Dear Mr. President:
You have just received the report of the bipartisan Iraq Study Group (ISG) with its 79 recommendations for policy changes, force redeployments and other course corrections with respect to the conflict in Iraq. We believe you have responded properly in welcoming this product -- but reserving judgment as to whether you will accept its suggestions.
This is especially important because of the argument being made in some quarters that, in light of the unanimity exhibited by the distinguished Republican and Democratic members of this commission, the advice offered must be accepted in toto. As leaders of the bipartisan National Security Advisory Council of the Center for Security Policy, we would respectfully suggest that people of good will and expertise from both parties can – and in many cases do – come to very different conclusions than those offered by the ISG.

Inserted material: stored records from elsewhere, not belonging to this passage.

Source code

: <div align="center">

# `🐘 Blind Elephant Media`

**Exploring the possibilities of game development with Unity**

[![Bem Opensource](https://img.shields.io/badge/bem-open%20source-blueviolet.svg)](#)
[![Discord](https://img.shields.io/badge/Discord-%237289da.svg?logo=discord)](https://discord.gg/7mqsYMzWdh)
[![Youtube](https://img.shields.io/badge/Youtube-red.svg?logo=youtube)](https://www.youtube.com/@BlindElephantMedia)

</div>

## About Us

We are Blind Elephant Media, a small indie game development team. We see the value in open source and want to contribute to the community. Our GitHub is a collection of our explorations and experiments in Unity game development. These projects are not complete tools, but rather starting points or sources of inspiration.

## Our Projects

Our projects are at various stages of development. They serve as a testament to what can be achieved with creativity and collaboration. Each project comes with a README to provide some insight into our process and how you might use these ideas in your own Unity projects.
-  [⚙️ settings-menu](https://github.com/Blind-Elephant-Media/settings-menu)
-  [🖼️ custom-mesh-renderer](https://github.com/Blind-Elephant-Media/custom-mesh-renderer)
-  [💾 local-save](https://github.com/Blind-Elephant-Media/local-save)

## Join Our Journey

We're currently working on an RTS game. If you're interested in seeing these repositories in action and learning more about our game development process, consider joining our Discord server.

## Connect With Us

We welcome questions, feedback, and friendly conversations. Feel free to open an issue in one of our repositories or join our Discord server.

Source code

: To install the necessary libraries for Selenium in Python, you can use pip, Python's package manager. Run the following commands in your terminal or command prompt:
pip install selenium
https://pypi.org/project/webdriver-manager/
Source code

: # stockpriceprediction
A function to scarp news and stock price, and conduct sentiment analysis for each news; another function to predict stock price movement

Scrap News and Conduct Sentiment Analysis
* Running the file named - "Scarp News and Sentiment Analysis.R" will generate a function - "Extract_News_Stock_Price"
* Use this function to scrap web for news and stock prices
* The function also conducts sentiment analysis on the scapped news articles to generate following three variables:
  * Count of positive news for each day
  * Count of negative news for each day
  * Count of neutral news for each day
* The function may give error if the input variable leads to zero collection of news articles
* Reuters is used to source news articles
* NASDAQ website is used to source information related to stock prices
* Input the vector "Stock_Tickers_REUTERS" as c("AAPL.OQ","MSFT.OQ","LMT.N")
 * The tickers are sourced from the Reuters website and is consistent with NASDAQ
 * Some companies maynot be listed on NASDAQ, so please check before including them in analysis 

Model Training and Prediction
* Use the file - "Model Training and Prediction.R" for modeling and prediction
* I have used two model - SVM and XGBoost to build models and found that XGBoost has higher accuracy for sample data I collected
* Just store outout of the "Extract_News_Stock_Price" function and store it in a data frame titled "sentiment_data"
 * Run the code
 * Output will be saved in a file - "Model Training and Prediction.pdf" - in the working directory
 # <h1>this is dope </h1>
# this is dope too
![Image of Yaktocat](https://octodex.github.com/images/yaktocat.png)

In particular, members of our Council on both sides of the aisle strongly disagree with what is, arguably, the Baker-Hamilton commission’s most strategically portentous recommendation:
The United States should immediately launch a New Diplomatic Offensive to build an international consensus for stability in Iraq and the region….Iraq’s neighbors and key states in and outside the region should form a support group to reinforce security and national reconciliation within Iraq, neither of which Iraq can achieve on its own. Given the ability of Iran and Syria to influence events within Iraq and their interest in avoiding chaos in Iraq, the United States should try to engage them constructively.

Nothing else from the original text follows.